── Given information ──
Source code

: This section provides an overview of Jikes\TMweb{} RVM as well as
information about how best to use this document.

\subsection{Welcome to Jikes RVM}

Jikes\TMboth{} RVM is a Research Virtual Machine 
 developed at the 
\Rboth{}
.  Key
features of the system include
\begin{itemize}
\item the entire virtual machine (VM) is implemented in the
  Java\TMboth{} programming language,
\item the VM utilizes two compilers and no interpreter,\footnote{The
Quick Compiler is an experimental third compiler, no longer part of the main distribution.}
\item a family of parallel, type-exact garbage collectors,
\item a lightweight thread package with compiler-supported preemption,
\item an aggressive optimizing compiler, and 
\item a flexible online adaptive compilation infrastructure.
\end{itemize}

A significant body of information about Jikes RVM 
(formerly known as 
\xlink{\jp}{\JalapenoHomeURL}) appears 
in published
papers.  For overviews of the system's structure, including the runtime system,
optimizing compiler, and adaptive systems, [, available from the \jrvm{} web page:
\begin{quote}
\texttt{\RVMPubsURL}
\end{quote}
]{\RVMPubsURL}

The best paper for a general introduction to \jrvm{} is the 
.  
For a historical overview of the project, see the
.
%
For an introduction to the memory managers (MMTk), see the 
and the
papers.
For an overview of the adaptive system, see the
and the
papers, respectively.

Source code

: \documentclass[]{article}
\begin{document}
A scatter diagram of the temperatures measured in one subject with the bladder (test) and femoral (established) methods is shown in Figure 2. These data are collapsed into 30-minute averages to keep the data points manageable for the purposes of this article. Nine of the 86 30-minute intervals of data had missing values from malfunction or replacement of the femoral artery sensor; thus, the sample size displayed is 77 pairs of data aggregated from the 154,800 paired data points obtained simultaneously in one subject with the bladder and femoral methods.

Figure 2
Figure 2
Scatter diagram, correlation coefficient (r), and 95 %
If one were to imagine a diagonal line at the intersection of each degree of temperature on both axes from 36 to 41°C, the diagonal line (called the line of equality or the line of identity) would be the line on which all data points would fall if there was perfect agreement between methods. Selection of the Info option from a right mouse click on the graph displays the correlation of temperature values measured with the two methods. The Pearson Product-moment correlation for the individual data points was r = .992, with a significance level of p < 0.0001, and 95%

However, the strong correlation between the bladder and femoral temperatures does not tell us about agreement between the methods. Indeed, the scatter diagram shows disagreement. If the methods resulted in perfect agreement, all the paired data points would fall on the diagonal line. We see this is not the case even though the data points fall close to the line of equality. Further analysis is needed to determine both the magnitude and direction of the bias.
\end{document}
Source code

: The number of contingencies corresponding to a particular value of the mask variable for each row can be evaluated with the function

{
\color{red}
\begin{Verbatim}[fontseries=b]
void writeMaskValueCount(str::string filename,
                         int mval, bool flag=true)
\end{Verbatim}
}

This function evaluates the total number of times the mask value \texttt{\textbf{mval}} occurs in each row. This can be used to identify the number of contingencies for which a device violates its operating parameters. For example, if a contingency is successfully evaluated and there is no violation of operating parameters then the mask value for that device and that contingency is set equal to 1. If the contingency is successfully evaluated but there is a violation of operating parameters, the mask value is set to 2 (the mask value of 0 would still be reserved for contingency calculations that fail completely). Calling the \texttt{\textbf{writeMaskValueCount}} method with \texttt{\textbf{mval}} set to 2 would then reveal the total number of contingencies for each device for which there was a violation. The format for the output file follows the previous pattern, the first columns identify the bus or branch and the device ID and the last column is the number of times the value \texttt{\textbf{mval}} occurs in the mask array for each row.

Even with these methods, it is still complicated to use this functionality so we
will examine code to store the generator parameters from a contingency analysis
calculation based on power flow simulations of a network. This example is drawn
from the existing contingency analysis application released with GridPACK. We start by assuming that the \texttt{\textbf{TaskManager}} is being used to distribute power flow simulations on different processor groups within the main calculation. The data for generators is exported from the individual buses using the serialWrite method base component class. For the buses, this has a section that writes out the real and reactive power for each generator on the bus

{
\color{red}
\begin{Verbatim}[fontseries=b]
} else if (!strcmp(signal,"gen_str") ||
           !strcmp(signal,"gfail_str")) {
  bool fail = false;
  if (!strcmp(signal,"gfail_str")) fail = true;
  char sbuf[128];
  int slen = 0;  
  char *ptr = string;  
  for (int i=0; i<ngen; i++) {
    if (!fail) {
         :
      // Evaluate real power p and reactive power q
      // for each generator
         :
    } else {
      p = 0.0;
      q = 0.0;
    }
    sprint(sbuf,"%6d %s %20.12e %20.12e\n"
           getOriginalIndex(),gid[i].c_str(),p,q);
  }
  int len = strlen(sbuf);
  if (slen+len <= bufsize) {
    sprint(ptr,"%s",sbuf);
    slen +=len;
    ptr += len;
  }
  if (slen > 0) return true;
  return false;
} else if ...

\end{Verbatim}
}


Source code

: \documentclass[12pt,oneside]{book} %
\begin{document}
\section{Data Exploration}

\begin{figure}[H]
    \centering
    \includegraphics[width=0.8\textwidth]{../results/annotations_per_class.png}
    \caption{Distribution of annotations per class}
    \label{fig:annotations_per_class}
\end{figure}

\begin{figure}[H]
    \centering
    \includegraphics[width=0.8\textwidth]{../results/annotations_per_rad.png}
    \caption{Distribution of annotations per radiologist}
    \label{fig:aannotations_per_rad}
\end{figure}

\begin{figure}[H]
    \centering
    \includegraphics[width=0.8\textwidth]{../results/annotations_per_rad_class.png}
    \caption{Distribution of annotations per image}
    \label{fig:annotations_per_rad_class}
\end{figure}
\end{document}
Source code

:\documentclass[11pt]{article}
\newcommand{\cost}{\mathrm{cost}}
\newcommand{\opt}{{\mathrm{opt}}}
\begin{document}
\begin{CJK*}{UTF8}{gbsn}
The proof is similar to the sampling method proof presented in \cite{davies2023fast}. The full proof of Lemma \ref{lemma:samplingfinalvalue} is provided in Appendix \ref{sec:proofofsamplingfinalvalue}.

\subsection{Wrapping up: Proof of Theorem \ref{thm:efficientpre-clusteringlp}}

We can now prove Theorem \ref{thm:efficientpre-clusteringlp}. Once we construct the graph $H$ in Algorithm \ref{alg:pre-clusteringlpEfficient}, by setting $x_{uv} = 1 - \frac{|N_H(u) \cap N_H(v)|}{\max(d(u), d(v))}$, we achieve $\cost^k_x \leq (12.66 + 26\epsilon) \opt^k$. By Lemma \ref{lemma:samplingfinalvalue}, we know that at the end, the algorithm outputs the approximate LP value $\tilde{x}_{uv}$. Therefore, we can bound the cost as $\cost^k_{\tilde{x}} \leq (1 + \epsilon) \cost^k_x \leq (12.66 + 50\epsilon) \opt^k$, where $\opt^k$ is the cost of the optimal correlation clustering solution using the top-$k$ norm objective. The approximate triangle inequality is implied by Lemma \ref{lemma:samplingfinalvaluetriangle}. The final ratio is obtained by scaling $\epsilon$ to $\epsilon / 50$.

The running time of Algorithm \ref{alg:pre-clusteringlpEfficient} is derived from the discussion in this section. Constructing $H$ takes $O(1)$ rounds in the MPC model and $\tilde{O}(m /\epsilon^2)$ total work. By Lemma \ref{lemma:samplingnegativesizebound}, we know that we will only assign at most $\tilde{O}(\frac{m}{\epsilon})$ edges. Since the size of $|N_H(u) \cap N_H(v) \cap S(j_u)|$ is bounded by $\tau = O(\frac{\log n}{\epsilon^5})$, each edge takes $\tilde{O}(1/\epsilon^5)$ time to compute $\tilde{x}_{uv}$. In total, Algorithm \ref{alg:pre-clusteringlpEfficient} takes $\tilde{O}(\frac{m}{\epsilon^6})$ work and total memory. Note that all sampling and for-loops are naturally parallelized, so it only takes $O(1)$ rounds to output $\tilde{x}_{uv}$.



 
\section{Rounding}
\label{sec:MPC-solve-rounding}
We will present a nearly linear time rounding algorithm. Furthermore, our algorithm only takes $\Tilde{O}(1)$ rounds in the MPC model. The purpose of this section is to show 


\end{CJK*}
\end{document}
───
- What is needed: Only lines with the word "sprint" are wanted. Find and copy them from the records above.

- The answer:
    sprint(sbuf,"%6d %s %20.12e %20.12e\n"
    sprint(ptr,"%s",sbuf);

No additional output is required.